London’s Small Sites Housing Policy: Meeting Local Authority Needs?

More about Lu

Lu Mirza is a design researcher with an interdisciplinary background spanning architectural and planning consultancy, regeneration project management, event and exhibition curation, and community organisation leadership.

In 2020-2021 she worked as Associate Director of the sustainability consultancy Resilience Brokers; trained members of the Royal Institute of British Architects (RIBA) on ‘Inclusive Co-design and Engagement’; and was jointly awarded the (RTPI) Royal Town Planning Institute’s President’s Special Award for Planning Achievement.

Prior to joining UCL, she co-authored 8 publications and initiated several multidisciplinary projects. These employed a range of spatial mapping, data science and qualitative research methods including ethnography, participatory action research workshops and collaborative design interventions.

In 2015, alongside her UCL MSc dissertation research, she managed all aspects of a 350 household ethnographic Post-Occupancy Review of High Density Mixed Tenure Housing. This research was commissioned by think tank Design For Homes and funded by developer Barratt Homes. Key findings were shared by Design For Homes with the GLA London Assembly Planning Committee (2015, March 17) and at industry conferences hosted by Urban Design London, Building Centre Trust, New London Architecture and Just Space network.

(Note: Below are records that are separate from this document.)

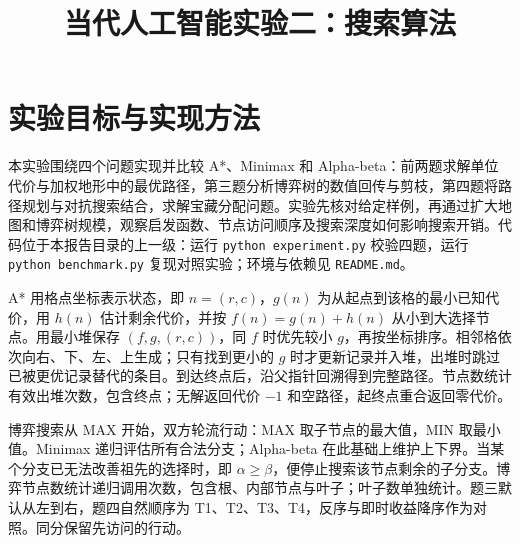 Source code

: \documentclass[UTF8,a4paper,zihao=5]{ctexart}
\title{当代人工智能实验二：搜索算法}\author{}\date{}
\begin{document}
\maketitle\vspace{-22mm}
\section{实验目标与实现方法}
本实验围绕四个问题实现并比较 A*、Minimax 和 Alpha-beta：前两题求解单位代价与加权地形中的最优路径，第三题分析博弈树的数值回传与剪枝，第四题将路径规划与对抗搜索结合，求解宝藏分配问题。实验先核对给定样例，再通过扩大地图和博弈树规模，观察启发函数、节点访问顺序及搜索深度如何影响搜索开销。代码位于本报告目录的上一级：运行 \texttt{python experiment.py} 校验四题，运行 \texttt{python benchmark.py} 复现对照实验；环境与依赖见 \texttt{README.md}。

A* 用格点坐标表示状态，即 $n=(r,c)$，$g(n)$ 为从起点到该格的最小已知代价，用 $h(n)$ 估计剩余代价，并按 $f(n)=g(n)+h(n)$ 从小到大选择节点。用最小堆保存 $(f,g,(r,c))$，同 $f$ 时优先较小 $g$，再按坐标排序。相邻格依次向右、下、左、上生成；只有找到更小的 $g$ 时才更新记录并入堆，出堆时跳过已被更优记录替代的条目。到达终点后，沿父指针回溯得到完整路径。节点数统计有效出堆次数，包含终点；无解返回代价 $-1$ 和空路径，起终点重合返回零代价。

博弈搜索从 MAX 开始，双方轮流行动：MAX 取子节点的最大值，MIN 取最小值。Minimax 递归评估所有合法分支；Alpha-beta 在此基础上维护上下界。当某个分支已无法改善祖先的选择时，即 $\alpha\geq\beta$，便停止搜索该节点剩余的子分支。博弈节点数统计递归调用次数，包含根、内部节点与叶子；叶子数单独统计。题三默认从左到右，题四自然顺序为 T1、T2、T3、T4，反序与即时收益降序作为对照。同分保留先访问的行动。
\end{document}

Lubaina had an itinerant upbringing in the Indian subcontinent and Middle East, and has lived in London since 2004. She is always up for travel, critical debate, and inter-disciplinary exploration.

Publications

Talks and Papers

  • Unfinished Symphonies/London’s Small Sites Housing Policy. Presentation at Witswatersrand-UCL PhD workshop with Professor Achille Mbembe, UCL Urban Lab, 15 October 2021. 
  • London’s Small Sites Housing Policy: Meeting Local Needs? Presentation at UCL Geography PhD Departmental Upgrade Conference, 16 June 2021.
  • Planning for Housing - the characteristics and consequences of an Emergency Urbanism. Presentation at 'Emergency' Research Students' Roundtable, UCL Urban Lab in collaboration with the Institute of Risk and Disaster Reduction, 17 December 2020.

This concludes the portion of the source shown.